## GIVEN DATA
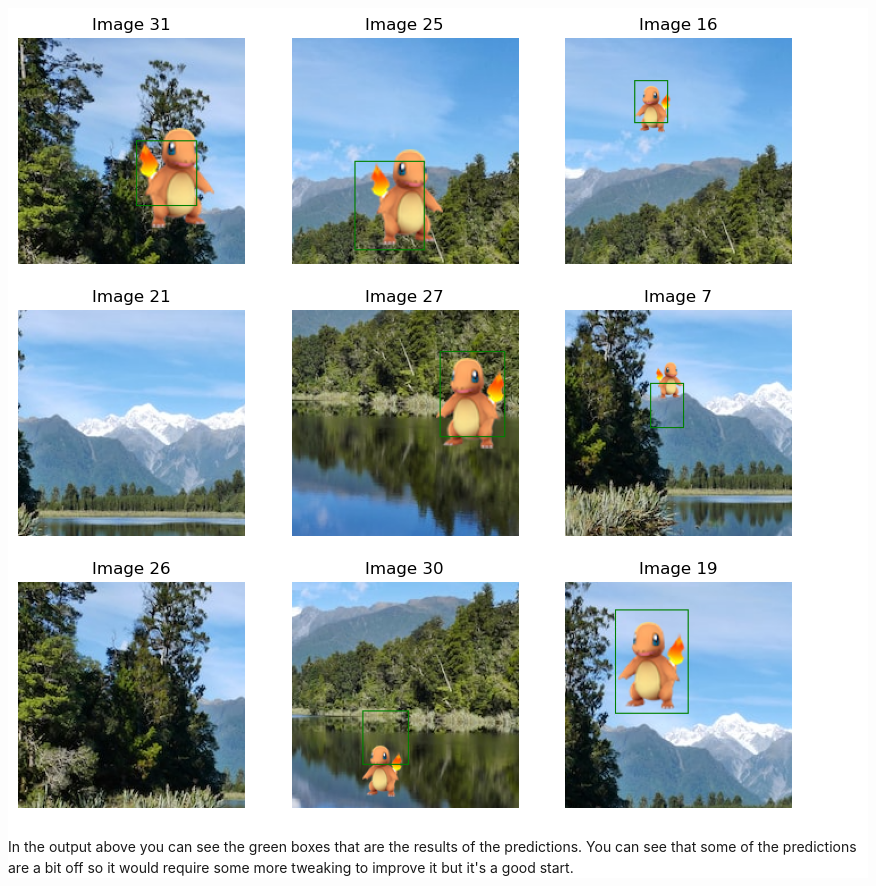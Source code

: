 
    
![Sample predictions](/assets/localization-6-6.png)
    


In the output above you can see the green boxes that are the results of the predictions. You can see that some of the predictions are a bit off so it would require some more tweaking to improve it but it's a good start.


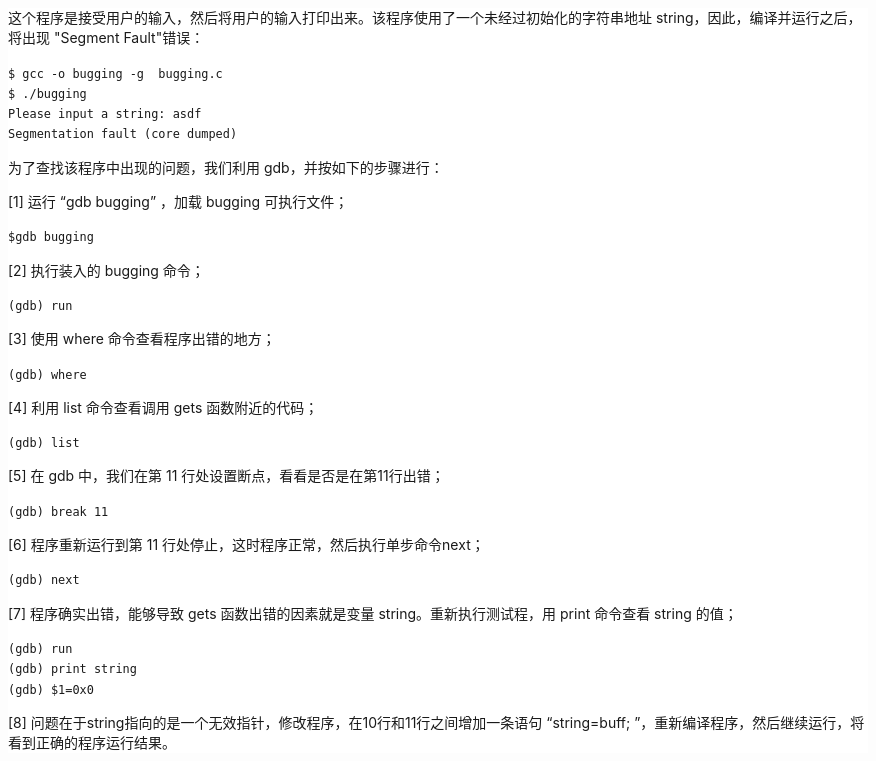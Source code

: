 这个程序是接受用户的输入，然后将用户的输入打印出来。该程序使用了一个未经过初始化的字符串地址 string，因此，编译并运行之后，将出现 "Segment Fault"错误：

```text
$ gcc -o bugging -g  bugging.c
$ ./bugging
Please input a string: asdf
Segmentation fault (core dumped)
```

为了查找该程序中出现的问题，我们利用 gdb，并按如下的步骤进行：

\[1\] 运行 “gdb bugging” ，加载 bugging 可执行文件；

```text
$gdb bugging
```

\[2\] 执行装入的 bugging 命令；

```text
(gdb) run
```

\[3\] 使用 where 命令查看程序出错的地方；

```text
(gdb) where
```

\[4\] 利用 list 命令查看调用 gets 函数附近的代码；

```text
(gdb) list
```

\[5\] 在 gdb 中，我们在第 11 行处设置断点，看看是否是在第11行出错；

```text
(gdb) break 11
```

\[6\] 程序重新运行到第 11 行处停止，这时程序正常，然后执行单步命令next；

```text
(gdb) next
```

\[7\] 程序确实出错，能够导致 gets 函数出错的因素就是变量 string。重新执行测试程，用 print 命令查看 string 的值；

```text
(gdb) run
(gdb) print string
(gdb) $1=0x0
```

\[8\] 问题在于string指向的是一个无效指针，修改程序，在10行和11行之间增加一条语句 “string=buff; ”，重新编译程序，然后继续运行，将看到正确的程序运行结果。

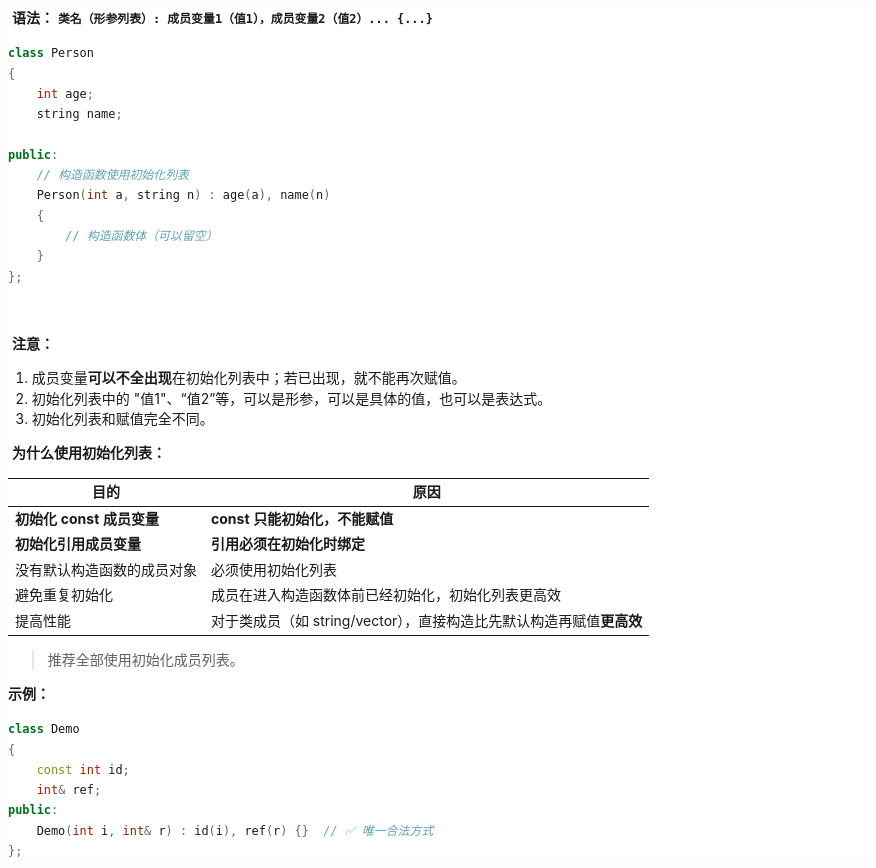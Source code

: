 ​	**语法：** **`类名（形参列表）: 成员变量1（值1），成员变量2（值2）... {...}`** 

```cpp
class Person 
{
    int age;
    string name;

public:
    // 构造函数使用初始化列表
    Person(int a, string n) : age(a), name(n) 
    {
        // 构造函数体（可以留空）
    }
};
```

​	

​	**注意：**

1. 成员变量**可以不全出现**在初始化列表中；若已出现，就不能再次赋值。
2. 初始化列表中的 "值1"、“值2”等，可以是形参，可以是具体的值，也可以是表达式。
3. 初始化列表和赋值完全不同。



​	**为什么使用初始化列表：**

| 目的                       | 原因                                                         |
| -------------------------- | ------------------------------------------------------------ |
| **初始化 const 成员变量**  | **const 只能初始化，不能赋值**                               |
| **初始化引用成员变量**     | **引用必须在初始化时绑定**                                   |
| 没有默认构造函数的成员对象 | 必须使用初始化列表                                           |
| 避免重复初始化             | 成员在进入构造函数体前已经初始化，初始化列表更高效           |
| 提高性能                   | 对于类成员（如 string/vector），直接构造比先默认构造再赋值**更高效** |

> 推荐全部使用初始化成员列表。



**示例：**

```cpp
class Demo 
{
    const int id;
    int& ref;
public:
    Demo(int i, int& r) : id(i), ref(r) {}  // ✅ 唯一合法方式
};
```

## TASK TO COMPLETE
Output nothing but the lines from the one that contains "3. 初始化列表和赋值完全不同。" through the final line of the entries above, exactly as they appear.

## ANSWER FOR THIS EXERCISE
3. 初始化列表和赋值完全不同。



​	**为什么使用初始化列表：**

| 目的                       | 原因                                                         |
| -------------------------- | ------------------------------------------------------------ |
| **初始化 const 成员变量**  | **const 只能初始化，不能赋值**                               |
| **初始化引用成员变量**     | **引用必须在初始化时绑定**                                   |
| 没有默认构造函数的成员对象 | 必须使用初始化列表                                           |
| 避免重复初始化             | 成员在进入构造函数体前已经初始化，初始化列表更高效           |
| 提高性能                   | 对于类成员（如 string/vector），直接构造比先默认构造再赋值**更高效** |

> 推荐全部使用初始化成员列表。



**示例：**

```cpp
class Demo 
{
    const int id;
    int& ref;
public:
    Demo(int i, int& r) : id(i), ref(r) {}  // ✅ 唯一合法方式
};
```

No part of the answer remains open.